Other top unicorns include Elon Musk’s Space Exploration Technologies Corp. or SpaceX valued at $120 billion and ByteDance maker of TikTok, valued at $140 billion, down from $300 billion earlier this year. Notably ByteDance and other Chinese unicorns introduce difficulty to the policy analysis. The Chinese government’s “golden share” of ByteDance, while nominal, enables it to outvote other owners. Moreover, Chinese unicorns which go public and list on US exchanges get to play by their own set of rules to avoid disclosure, a galling double-standard allowed by the Security Exchange Commission for years.
Countries compete for human and financial capital, and innovation matters because it improves economic growth and living standards. Policymakers should reflect on whether, how, and to what degree their countries innovate, which policies contribute to innovation, and which inhibit it. This includes policies for investment, taxation, industry, immigration, education, and technological advancement.
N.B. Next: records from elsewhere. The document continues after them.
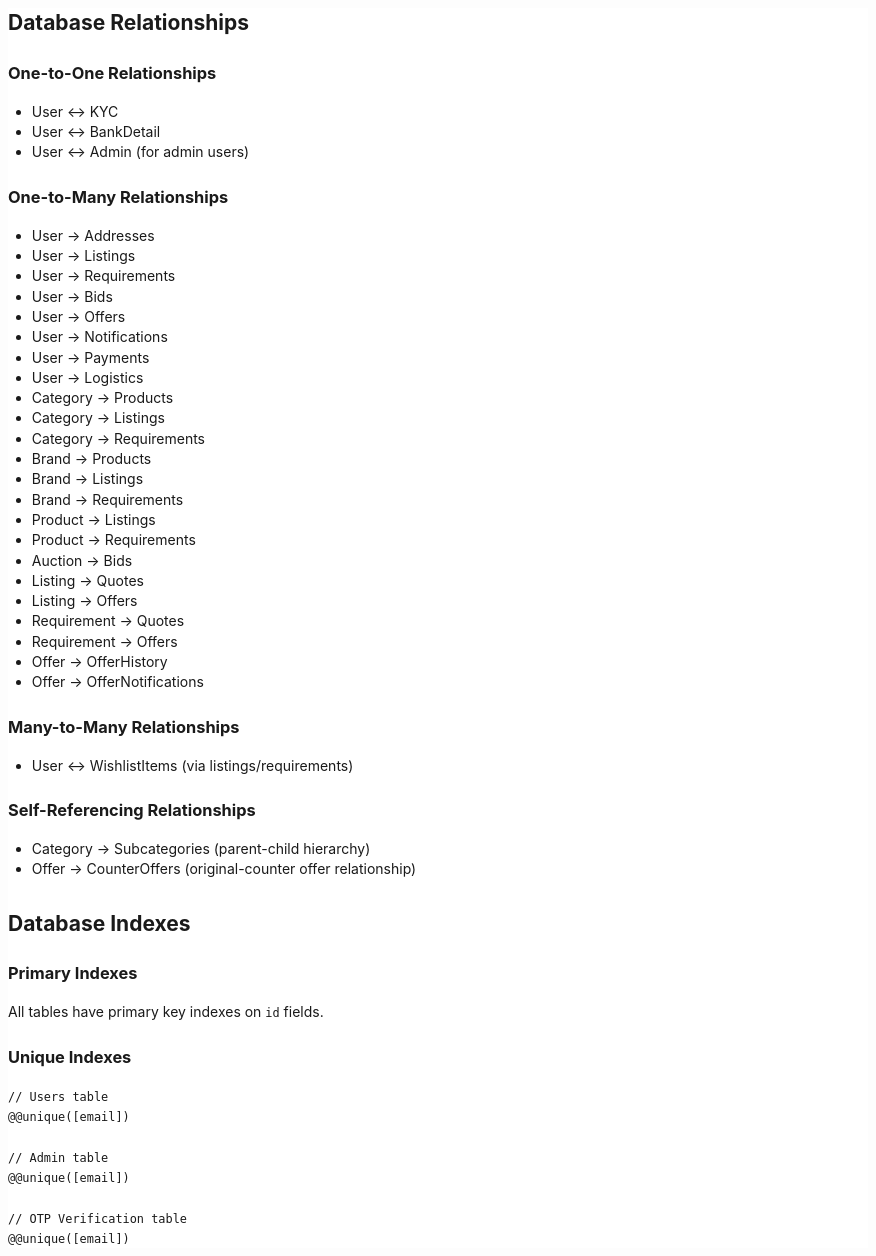 ## Database Relationships

### One-to-One Relationships
- User ↔ KYC
- User ↔ BankDetail
- User ↔ Admin (for admin users)

### One-to-Many Relationships
- User → Addresses
- User → Listings
- User → Requirements
- User → Bids
- User → Offers
- User → Notifications
- User → Payments
- User → Logistics
- Category → Products
- Category → Listings
- Category → Requirements
- Brand → Products
- Brand → Listings
- Brand → Requirements
- Product → Listings
- Product → Requirements
- Auction → Bids
- Listing → Quotes
- Listing → Offers
- Requirement → Quotes
- Requirement → Offers
- Offer → OfferHistory
- Offer → OfferNotifications

### Many-to-Many Relationships
- User ↔ WishlistItems (via listings/requirements)

### Self-Referencing Relationships
- Category → Subcategories (parent-child hierarchy)
- Offer → CounterOffers (original-counter offer relationship)

## Database Indexes

### Primary Indexes
All tables have primary key indexes on `id` fields.

### Unique Indexes
```prisma
// Users table
@@unique([email])

// Admin table
@@unique([email])

// OTP Verification table
@@unique([email])
```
There are many measures of innovation, with the number and type of unicorns giving just one perspective. However it is a valuable form of inquiry because data has been collected for almost a decade, is continually updated, and offers international, industrial, and financial comparisons. Reviewing such data is especially important to temper politically driven and opportunistic policy making like net neutrality, an arcane regulation which many policymakers promised would “guarantee” internet innovation in 2016. Essentially the regulation forces price and traffic controls on consumer broadband networks, limiting the technology and diversity of offers and partnerships available to end users and innovators. By limiting the commercial availability of broadband, regulators have unwittingly handicapped innovation in their respective countries. While the regulation was promised to deliver the next Google, it has done the opposite. Google search and other established platforms enjoy greater market power and profitability than ever in the countries with such rules.
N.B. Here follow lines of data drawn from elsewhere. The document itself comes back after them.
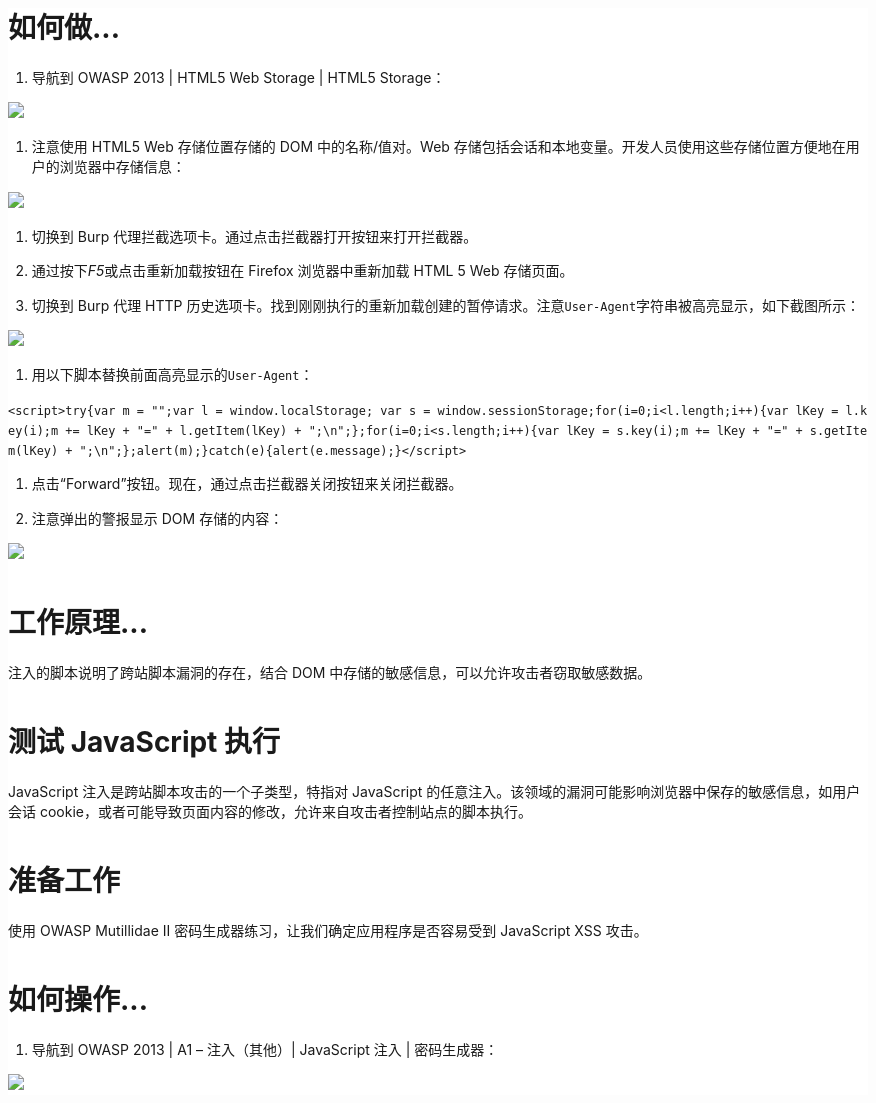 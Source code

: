 # 如何做...

1.  导航到 OWASP 2013 | HTML5 Web Storage | HTML5 Storage：

![](https://github.com/OpenDocCN/freelearn-kali-zh/raw/master/docs/bpst-cb/img/00321.jpeg)

1.  注意使用 HTML5 Web 存储位置存储的 DOM 中的名称/值对。Web 存储包括会话和本地变量。开发人员使用这些存储位置方便地在用户的浏览器中存储信息：

![](https://github.com/OpenDocCN/freelearn-kali-zh/raw/master/docs/bpst-cb/img/00322.jpeg)

1.  切换到 Burp 代理拦截选项卡。通过点击拦截器打开按钮来打开拦截器。

1.  通过按下*F5*或点击重新加载按钮在 Firefox 浏览器中重新加载 HTML 5 Web 存储页面。

1.  切换到 Burp 代理 HTTP 历史选项卡。找到刚刚执行的重新加载创建的暂停请求。注意`User-Agent`字符串被高亮显示，如下截图所示：

![](https://github.com/OpenDocCN/freelearn-kali-zh/raw/master/docs/bpst-cb/img/00323.jpeg)

1.  用以下脚本替换前面高亮显示的`User-Agent`：

```
<script>try{var m = "";var l = window.localStorage; var s = window.sessionStorage;for(i=0;i<l.length;i++){var lKey = l.key(i);m += lKey + "=" + l.getItem(lKey) + ";\n";};for(i=0;i<s.length;i++){var lKey = s.key(i);m += lKey + "=" + s.getItem(lKey) + ";\n";};alert(m);}catch(e){alert(e.message);}</script>
```

1.  点击“Forward”按钮。现在，通过点击拦截器关闭按钮来关闭拦截器。

1.  注意弹出的警报显示 DOM 存储的内容：

![](https://github.com/OpenDocCN/freelearn-kali-zh/raw/master/docs/bpst-cb/img/00324.jpeg)

# 工作原理...

注入的脚本说明了跨站脚本漏洞的存在，结合 DOM 中存储的敏感信息，可以允许攻击者窃取敏感数据。

# 测试 JavaScript 执行

JavaScript 注入是跨站脚本攻击的一个子类型，特指对 JavaScript 的任意注入。该领域的漏洞可能影响浏览器中保存的敏感信息，如用户会话 cookie，或者可能导致页面内容的修改，允许来自攻击者控制站点的脚本执行。

# 准备工作

使用 OWASP Mutillidae II 密码生成器练习，让我们确定应用程序是否容易受到 JavaScript XSS 攻击。

# 如何操作...

1.  导航到 OWASP 2013 | A1 – 注入（其他）| JavaScript 注入 | 密码生成器：

![](https://github.com/OpenDocCN/freelearn-kali-zh/raw/master/docs/bpst-cb/img/00325.jpeg)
The brief review of unicorn data suggests that innovation is not correlated with net neutrality. Most unicorns were founded before this policy was implemented in 2016, and indeed the most successful unicorn nations, US and China, have either removed the rules or never had them at all. Moreover the industrial sector analysis shows how countries like UK produce world leading unicorns in fintech, a country with relative permissionless innovation for financial technology, but under-perform in other areas, particularly internet-based innovation where net neutrality rules apply.
The burden of proof should be back on policymakers to demonstrate why net neutrality is needed when there is little to no internet innovation to show for it.